𝗜𝗡𝗘𝗥𝗭𝗜𝗔𝗟𝗜: 𝗣𝗘𝗥𝗖𝗛𝗘̀ 𝗦𝗘𝗥𝗩𝗢𝗡𝗢, 𝗖𝗢𝗠𝗘 𝗖𝗢𝗟𝗟𝗘𝗚𝗔𝗥𝗟𝗜 𝗘 𝗠𝗢𝗟𝗧𝗢 𝗔𝗟𝗧𝗥𝗢
- Paolo Savoia
- 12 minuti fa
- Tempo di lettura: 9 min
Inizio con oggi un lungo post qui sul mio blog, poi pubblicato sui miei profili social (Linkedin e Facebook), che ha come obiettivo quello di fare chiarezza sull'utilizzo degli inerziali negli impianti con pompe di calore.
Non pubblicherò tutto e subito.
Sarà un articolo che verrà costruito settimana per settimana, analizzando i motivi per i quali serve (o meno) un inerziale sugli impianti termici in pompa di calore, sul loro collegamento (e qui purtroppo c'è davvero un mare di confusione anche tra colleghi), fino ad arrivare ad aspetti poco valutati quali ad esempio le dispersioni termiche degli stessi.
Sarò necessariamente non completo, ma comunque estremamente "sul pezzo".
Non vedremo tutti i modi di collegare un inerziale ad un impianto (ce ne sono almeno 20) e non fornirò metodi di calcolo o foglio di calcolo per i dimensionamento.

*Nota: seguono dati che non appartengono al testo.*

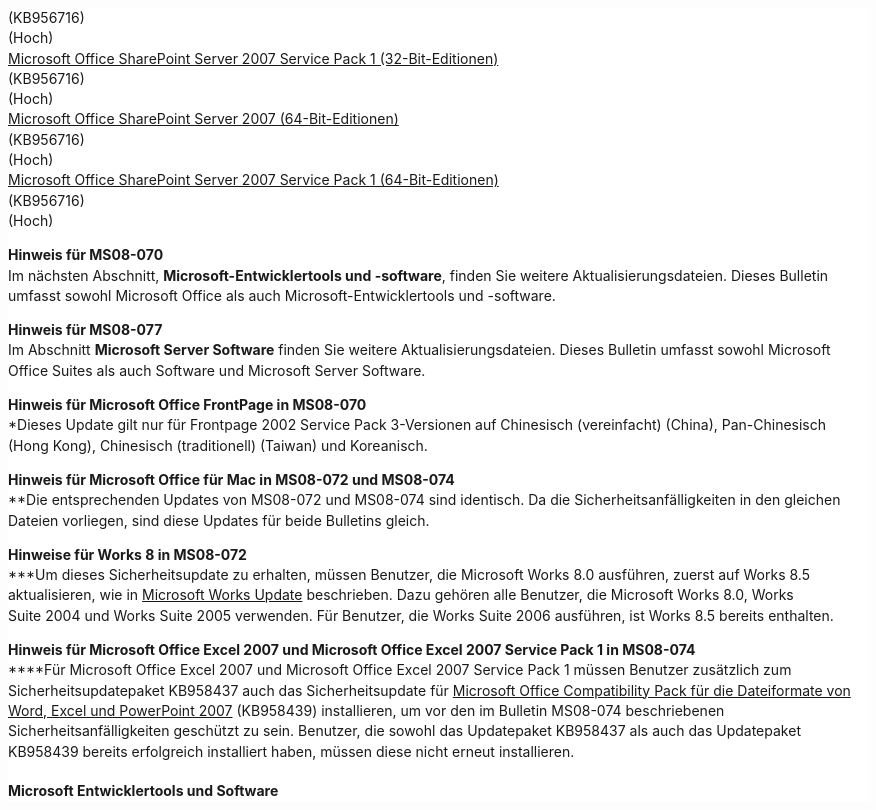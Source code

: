 (KB956716)  
(Hoch)  
[Microsoft Office SharePoint Server 2007 Service Pack 1 (32-Bit-Editionen)](https://www.microsoft.com/download/details.aspx?displaylang=de&familyid=f8f73997-6f4c-4b43-aa50-5c8276e83d3e)  
(KB956716)  
(Hoch)  
[Microsoft Office SharePoint Server 2007 (64-Bit-Editionen)](https://www.microsoft.com/download/details.aspx?displaylang=de&familyid=a7fda284-273c-42ab-8188-433beaacca86)  
(KB956716)  
(Hoch)  
[Microsoft Office SharePoint Server 2007 Service Pack 1 (64-Bit-Editionen)](https://www.microsoft.com/download/details.aspx?displaylang=de&familyid=a7fda284-273c-42ab-8188-433beaacca86)  
(KB956716)  
(Hoch)
</td>
</tr>
</table>
 
**Hinweis für MS08-070**  
Im nächsten Abschnitt, **Microsoft-Entwicklertools und -software**, finden Sie weitere Aktualisierungsdateien. Dieses Bulletin umfasst sowohl Microsoft Office als auch Microsoft-Entwicklertools und -software.

**Hinweis für MS08-077**  
Im Abschnitt **Microsoft Server Software** finden Sie weitere Aktualisierungsdateien. Dieses Bulletin umfasst sowohl Microsoft Office Suites als auch Software und Microsoft Server Software.

**Hinweis für Microsoft Office FrontPage in MS08-070**  
\*Dieses Update gilt nur für Frontpage 2002 Service Pack 3-Versionen auf Chinesisch (vereinfacht) (China), Pan-Chinesisch (Hong Kong), Chinesisch (traditionell) (Taiwan) und Koreanisch.

**Hinweis für Microsoft Office für Mac in MS08-072 und MS08-074**  
\*\*Die entsprechenden Updates von MS08-072 und MS08-074 sind identisch. Da die Sicherheitsanfälligkeiten in den gleichen Dateien vorliegen, sind diese Updates für beide Bulletins gleich.

**Hinweise für Works 8 in MS08-072**  
\*\*\*Um dieses Sicherheitsupdate zu erhalten, müssen Benutzer, die Microsoft Works 8.0 ausführen, zuerst auf Works 8.5 aktualisieren, wie in [Microsoft Works Update](https://www.microsoft.com/products/works/international/update_1001.mspx) beschrieben. Dazu gehören alle Benutzer, die Microsoft Works 8.0, Works Suite 2004 und Works Suite 2005 verwenden. Für Benutzer, die Works Suite 2006 ausführen, ist Works 8.5 bereits enthalten.

**Hinweis für Microsoft Office Excel 2007 und Microsoft Office Excel 2007 Service Pack 1 in MS08-074**  
\*\*\*\*Für Microsoft Office Excel 2007 und Microsoft Office Excel 2007 Service Pack 1 müssen Benutzer zusätzlich zum Sicherheitsupdatepaket KB958437 auch das Sicherheitsupdate für [Microsoft Office Compatibility Pack für die Dateiformate von Word, Excel und PowerPoint 2007](https://www.microsoft.com/download/details.aspx?displaylang=de&familyid=99cca4ed-f1f9-4cfd-a986-edbec82ced4f) (KB958439) installieren, um vor den im Bulletin MS08-074 beschriebenen Sicherheitsanfälligkeiten geschützt zu sein. Benutzer, die sowohl das Updatepaket KB958437 als auch das Updatepaket KB958439 bereits erfolgreich installiert haben, müssen diese nicht erneut installieren.

#### Microsoft Entwicklertools und Software
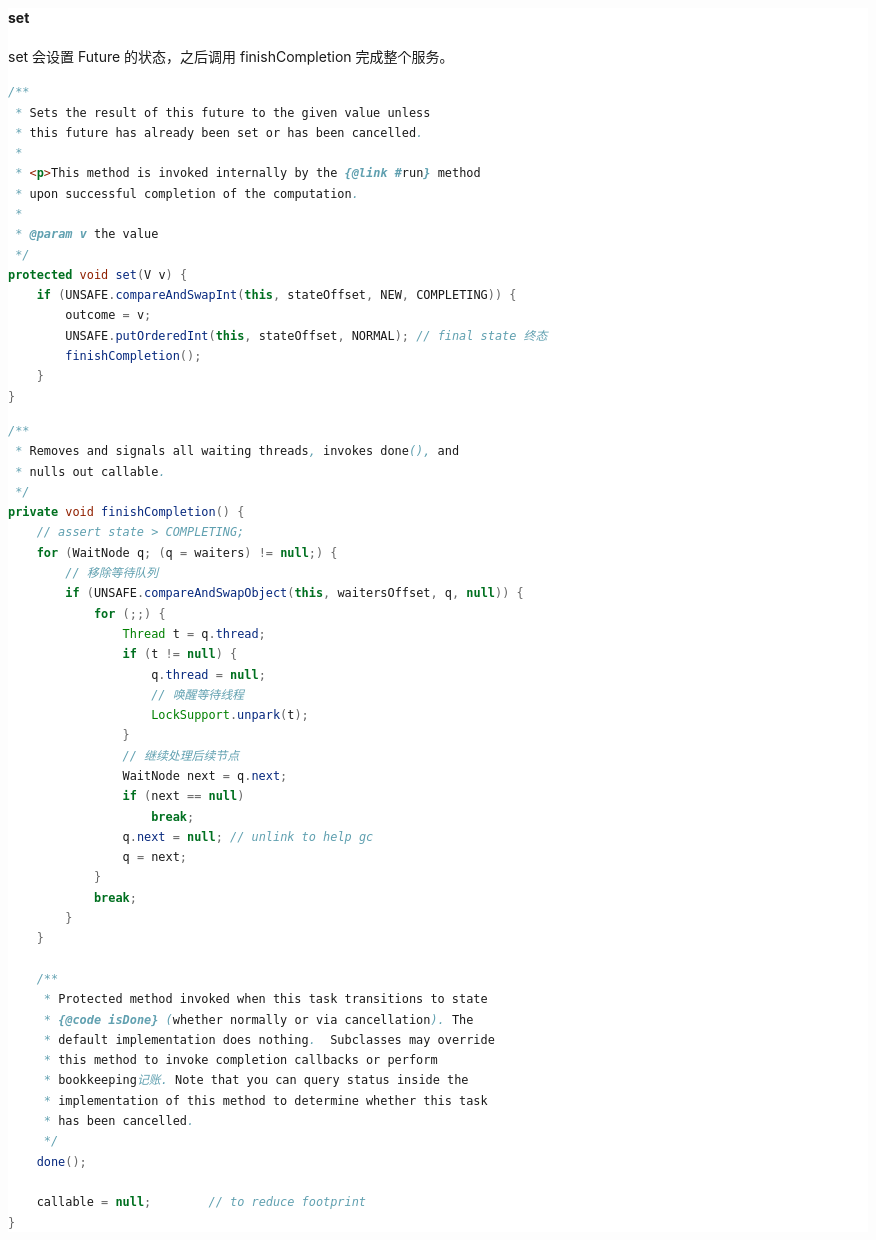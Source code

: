 #### set

set 会设置 Future 的状态，之后调用 finishCompletion 完成整个服务。

```java
/**
 * Sets the result of this future to the given value unless
 * this future has already been set or has been cancelled.
 *
 * <p>This method is invoked internally by the {@link #run} method
 * upon successful completion of the computation.
 *
 * @param v the value
 */
protected void set(V v) {
    if (UNSAFE.compareAndSwapInt(this, stateOffset, NEW, COMPLETING)) {
        outcome = v;
        UNSAFE.putOrderedInt(this, stateOffset, NORMAL); // final state 终态
        finishCompletion();
    }
}
```

```java
/**
 * Removes and signals all waiting threads, invokes done(), and
 * nulls out callable.
 */
private void finishCompletion() {
    // assert state > COMPLETING;
    for (WaitNode q; (q = waiters) != null;) {
      	// 移除等待队列
        if (UNSAFE.compareAndSwapObject(this, waitersOffset, q, null)) {
            for (;;) {
                Thread t = q.thread;
                if (t != null) {
                    q.thread = null;
                  	// 唤醒等待线程
                    LockSupport.unpark(t);
                }
              	// 继续处理后续节点
                WaitNode next = q.next;
                if (next == null)
                    break;
                q.next = null; // unlink to help gc
                q = next;
            }
            break;
        }
    }

  	/**
     * Protected method invoked when this task transitions to state
     * {@code isDone} (whether normally or via cancellation). The
     * default implementation does nothing.  Subclasses may override
     * this method to invoke completion callbacks or perform
     * bookkeeping记账. Note that you can query status inside the
     * implementation of this method to determine whether this task
     * has been cancelled.
     */
    done();

    callable = null;        // to reduce footprint
}
```
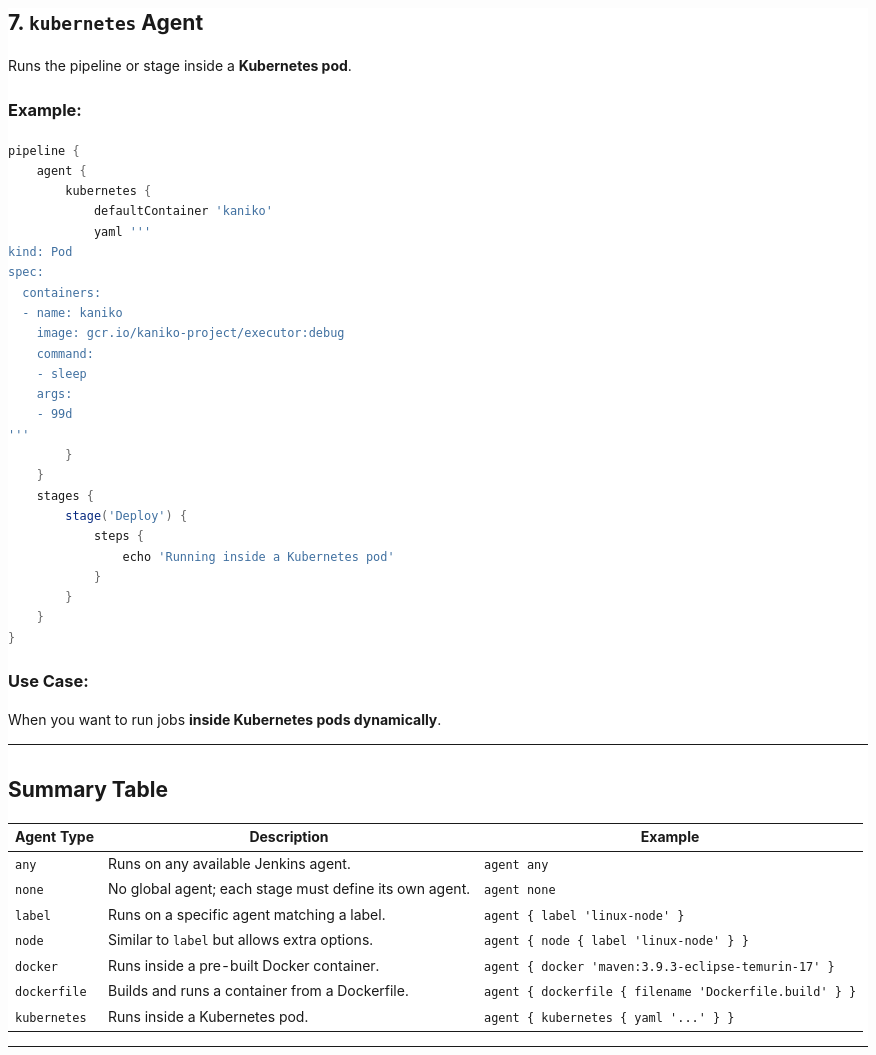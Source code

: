 ## 7. `kubernetes` Agent
Runs the pipeline or stage inside a **Kubernetes pod**.

### Example:
```groovy
pipeline {
    agent {
        kubernetes {
            defaultContainer 'kaniko'
            yaml '''
kind: Pod
spec:
  containers:
  - name: kaniko
    image: gcr.io/kaniko-project/executor:debug
    command:
    - sleep
    args:
    - 99d
'''
        }
    }
    stages {
        stage('Deploy') {
            steps {
                echo 'Running inside a Kubernetes pod'
            }
        }
    }
}
```
### Use Case:
When you want to run jobs **inside Kubernetes pods dynamically**.

---

## Summary Table

| **Agent Type** | **Description** | **Example** |
|--------------|-------------|-------------|
| `any` | Runs on any available Jenkins agent. | `agent any` |
| `none` | No global agent; each stage must define its own agent. | `agent none` |
| `label` | Runs on a specific agent matching a label. | `agent { label 'linux-node' }` |
| `node` | Similar to `label` but allows extra options. | `agent { node { label 'linux-node' } }` |
| `docker` | Runs inside a pre-built Docker container. | `agent { docker 'maven:3.9.3-eclipse-temurin-17' }` |
| `dockerfile` | Builds and runs a container from a Dockerfile. | `agent { dockerfile { filename 'Dockerfile.build' } }` |
| `kubernetes` | Runs inside a Kubernetes pod. | `agent { kubernetes { yaml '...' } }` |

---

Se vuoi tutto questo (20 modi completi di collegamento degli inerziali, fogli di calcolo delle portate e di come girano, dimensionamento degli accumuli, miscelazioni, etc) è tutto trattato ampliamente nel mio Per_Corso di Termotecnia o in maniera più sintetica, con riferimento ai principali modi corretti di installazione, nel mio Per_Corso Da caldaia a Pompa di Calore su radiatori.
Partiremo in questa analisi richiamando di concetti di sbrinamento, stabilità della regolazione e separazione idraulica, concetti legati all'inerziale.
Proseguiremo vendendo i principali schemi di installazione degli inerziali (in linea, a 4 attacchi, a 3 attacchi e a 2 attacchi) con illustrazioni sul funzionamento degli stessi, sui loro vantaggi e svantaggi.
Ma come ti dicevo voglio essere non esaustivo, ma comunque impeccabile.
Leggendo questo post non potrai non apprezzare il contenuto di alto valore tecnico pur rimanendo in ambito professionale (da termotecnico che è tutti i giorni impegnato a progettare in ufficio e risolvere problemi in cantiere e non da accademico)-
Credo che ti venga voglia di saperne sempre più.
Se vuoi di più, molto di più, ti rimando ai miei Per_Corsi (clicca il pulsante per andare alla pagina dedicata)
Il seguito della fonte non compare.